À l’approche de la fin, la psychologue a introduit une dernière étape poignante intitulée « Mon cœur après la guerre ». Les femmes ont partagé leurs ressentis après le cessez-le-feu.
Une mère ayant perdu son mari et son fils : « Je pensais être morte avec eux, mais mon cœur bat encore, car mes enfants ont besoin de moi. Je ne suis pas finie. J’apprends seulement à vivre autrement. »
Une autre femme : « Après la guerre, le silence me fait plus peur que les bombardements, car il me fait entendre l’écho de la perte en moi. »
Pourtant, un changement était visible : les regards jusqu’alors éteints se sont mis à briller, et des sourires sincères ont commencé à éclore.
La psychologue a conclu : « Aujourd’hui, vous n’avez pas seulement reçu du soutien, vous vous êtes donné du courage les unes aux autres. Chacune de vous est un miroir de résilience pour sa sœur. »
Des brochures sur les techniques d’autosoins ont été distribuées, et une séance de suivi programmée pour assurer la continuité du soutien.
À la fin de la journée, l’atelier n’était pas une rencontre ordinaire, mais un voyage thérapeutique collectif dans lequel les femmes ont retrouvé une part de leur humanité volée. Elles ont quitté la tente d’un pas plus confiant, échangeant paroles et sourires — comme si elles sortaient d’un tunnel sombre vers un espace lumineux d’espoir.
La conclusion était claire : Le soutien psychologique n’est pas un luxe après la guerre, mais une nécessité humaine pour survivre.
Cet atelier a montré que la femme, malgré la perte de ses proches, de sa maison et de sa sécurité, est capable de se relever et de reconstruire sa vie. Une parole douce, une écoute sincère et des activités simples peuvent devenir une graine de vie dans un sol épuisé par les tragédies.

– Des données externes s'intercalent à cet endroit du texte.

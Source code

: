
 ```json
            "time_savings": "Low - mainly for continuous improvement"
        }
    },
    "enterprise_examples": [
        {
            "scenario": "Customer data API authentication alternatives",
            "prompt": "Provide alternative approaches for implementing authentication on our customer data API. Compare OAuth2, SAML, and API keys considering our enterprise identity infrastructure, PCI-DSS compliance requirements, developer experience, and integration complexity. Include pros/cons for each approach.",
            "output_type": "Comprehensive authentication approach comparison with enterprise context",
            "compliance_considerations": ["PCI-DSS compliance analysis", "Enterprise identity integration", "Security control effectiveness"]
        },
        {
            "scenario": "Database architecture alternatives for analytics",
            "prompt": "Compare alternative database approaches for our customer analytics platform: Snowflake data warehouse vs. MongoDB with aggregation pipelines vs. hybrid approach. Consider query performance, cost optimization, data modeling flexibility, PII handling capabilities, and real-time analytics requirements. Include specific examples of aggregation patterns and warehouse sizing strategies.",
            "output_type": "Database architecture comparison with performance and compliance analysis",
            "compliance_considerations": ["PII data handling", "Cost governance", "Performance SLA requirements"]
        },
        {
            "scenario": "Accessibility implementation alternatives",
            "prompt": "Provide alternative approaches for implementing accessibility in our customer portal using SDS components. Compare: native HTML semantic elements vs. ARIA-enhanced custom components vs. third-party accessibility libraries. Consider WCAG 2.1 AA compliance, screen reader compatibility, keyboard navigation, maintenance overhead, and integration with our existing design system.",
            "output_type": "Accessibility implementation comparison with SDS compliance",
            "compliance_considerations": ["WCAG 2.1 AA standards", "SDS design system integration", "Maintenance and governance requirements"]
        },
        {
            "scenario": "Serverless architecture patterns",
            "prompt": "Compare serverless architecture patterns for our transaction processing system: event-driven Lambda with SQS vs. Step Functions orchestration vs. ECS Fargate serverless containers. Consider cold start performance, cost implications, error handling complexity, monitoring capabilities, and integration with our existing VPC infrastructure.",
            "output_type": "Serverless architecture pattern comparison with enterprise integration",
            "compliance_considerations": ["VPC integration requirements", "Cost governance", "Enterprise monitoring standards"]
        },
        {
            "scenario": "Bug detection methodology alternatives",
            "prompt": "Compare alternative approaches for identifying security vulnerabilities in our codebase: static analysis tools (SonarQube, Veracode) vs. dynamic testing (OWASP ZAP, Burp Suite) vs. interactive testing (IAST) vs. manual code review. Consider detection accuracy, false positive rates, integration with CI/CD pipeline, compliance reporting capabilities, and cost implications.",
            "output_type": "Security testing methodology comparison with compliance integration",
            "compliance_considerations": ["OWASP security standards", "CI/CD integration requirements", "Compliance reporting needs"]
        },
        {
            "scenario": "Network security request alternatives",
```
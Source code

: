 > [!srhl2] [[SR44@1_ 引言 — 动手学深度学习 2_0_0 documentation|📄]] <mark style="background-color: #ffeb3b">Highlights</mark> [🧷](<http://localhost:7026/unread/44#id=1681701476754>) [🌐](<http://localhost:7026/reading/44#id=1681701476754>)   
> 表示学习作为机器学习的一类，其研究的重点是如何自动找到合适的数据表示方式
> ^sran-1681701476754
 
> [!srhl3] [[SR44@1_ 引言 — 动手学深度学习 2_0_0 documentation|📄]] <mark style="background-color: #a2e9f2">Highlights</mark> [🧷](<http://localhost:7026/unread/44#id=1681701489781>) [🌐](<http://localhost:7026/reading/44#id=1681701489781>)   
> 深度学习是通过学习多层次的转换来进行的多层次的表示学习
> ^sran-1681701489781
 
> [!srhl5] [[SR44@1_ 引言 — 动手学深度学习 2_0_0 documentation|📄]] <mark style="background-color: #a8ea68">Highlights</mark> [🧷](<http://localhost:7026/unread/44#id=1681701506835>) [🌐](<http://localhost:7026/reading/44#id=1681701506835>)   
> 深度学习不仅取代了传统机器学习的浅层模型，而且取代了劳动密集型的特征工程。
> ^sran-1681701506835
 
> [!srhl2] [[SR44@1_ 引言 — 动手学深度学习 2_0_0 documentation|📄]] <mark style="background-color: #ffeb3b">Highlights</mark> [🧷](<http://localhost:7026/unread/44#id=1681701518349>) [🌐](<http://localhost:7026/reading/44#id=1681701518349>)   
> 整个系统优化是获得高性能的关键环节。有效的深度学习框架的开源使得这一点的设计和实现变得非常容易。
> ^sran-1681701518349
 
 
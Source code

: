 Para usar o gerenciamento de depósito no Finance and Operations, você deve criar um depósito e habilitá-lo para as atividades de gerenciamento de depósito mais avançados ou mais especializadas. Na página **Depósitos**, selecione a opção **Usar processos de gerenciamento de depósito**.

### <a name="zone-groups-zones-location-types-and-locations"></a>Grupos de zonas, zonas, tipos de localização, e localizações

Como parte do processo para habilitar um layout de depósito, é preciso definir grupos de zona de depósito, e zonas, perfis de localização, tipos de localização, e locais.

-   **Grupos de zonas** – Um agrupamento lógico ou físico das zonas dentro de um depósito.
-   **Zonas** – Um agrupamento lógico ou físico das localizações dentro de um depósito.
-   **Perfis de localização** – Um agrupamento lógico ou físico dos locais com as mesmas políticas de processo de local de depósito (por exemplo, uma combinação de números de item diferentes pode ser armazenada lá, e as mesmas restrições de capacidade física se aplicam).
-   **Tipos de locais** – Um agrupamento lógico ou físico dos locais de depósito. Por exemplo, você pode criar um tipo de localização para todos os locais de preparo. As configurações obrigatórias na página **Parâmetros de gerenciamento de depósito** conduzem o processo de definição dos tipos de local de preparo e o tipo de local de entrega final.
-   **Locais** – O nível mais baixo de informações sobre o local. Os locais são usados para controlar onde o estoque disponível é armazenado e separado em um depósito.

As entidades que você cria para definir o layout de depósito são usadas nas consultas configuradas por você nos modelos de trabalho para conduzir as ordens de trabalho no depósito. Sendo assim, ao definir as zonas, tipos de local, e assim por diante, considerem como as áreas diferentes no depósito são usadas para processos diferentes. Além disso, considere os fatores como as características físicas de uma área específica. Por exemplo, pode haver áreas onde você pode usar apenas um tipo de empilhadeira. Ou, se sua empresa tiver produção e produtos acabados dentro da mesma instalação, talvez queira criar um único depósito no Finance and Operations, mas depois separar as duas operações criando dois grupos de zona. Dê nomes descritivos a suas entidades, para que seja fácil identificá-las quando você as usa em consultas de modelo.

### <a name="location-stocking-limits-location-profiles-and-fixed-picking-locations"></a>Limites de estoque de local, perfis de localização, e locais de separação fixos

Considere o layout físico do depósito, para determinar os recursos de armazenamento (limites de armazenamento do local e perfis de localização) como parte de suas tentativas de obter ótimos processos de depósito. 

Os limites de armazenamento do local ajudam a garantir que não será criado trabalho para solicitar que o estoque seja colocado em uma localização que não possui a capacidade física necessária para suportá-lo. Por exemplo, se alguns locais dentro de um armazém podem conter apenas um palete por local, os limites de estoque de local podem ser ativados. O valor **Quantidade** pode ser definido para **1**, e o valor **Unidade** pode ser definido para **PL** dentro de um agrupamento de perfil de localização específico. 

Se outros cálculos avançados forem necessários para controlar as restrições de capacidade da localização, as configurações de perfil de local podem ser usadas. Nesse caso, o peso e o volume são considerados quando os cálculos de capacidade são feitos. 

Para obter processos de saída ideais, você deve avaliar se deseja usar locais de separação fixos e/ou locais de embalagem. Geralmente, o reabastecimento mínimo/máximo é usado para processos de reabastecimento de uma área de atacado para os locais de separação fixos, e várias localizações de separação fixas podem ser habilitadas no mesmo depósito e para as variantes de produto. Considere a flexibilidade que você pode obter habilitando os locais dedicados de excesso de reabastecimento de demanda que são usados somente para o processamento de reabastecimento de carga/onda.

En définitive, l’atelier de soutien psychologique organisé par l’UJFP n’était pas une simple séance de sensibilisation, mais un cri d’espoir et une thérapie collective pour l’âme : les femmes y ont appris que la guerre peut détruire les maisons, mais elle ne peut voler la volonté de vivre, et qu’en chacune d’elles brille une lumière capable d’illuminer le chemin de la guérison, aussi long que puisse être la nuit.
Photos et vidéos ICI
(Voir aussi les chroniques et articles postés par Brigitte Challande du Collectif Gaza Urgence déplacé.e.s quotidiennes sur le site d’ISM France et du Poing, article hebdomadaire sur le site d’Altermidi, et sur l’Instagram du comité Palestine des étudiants de Montpellier..)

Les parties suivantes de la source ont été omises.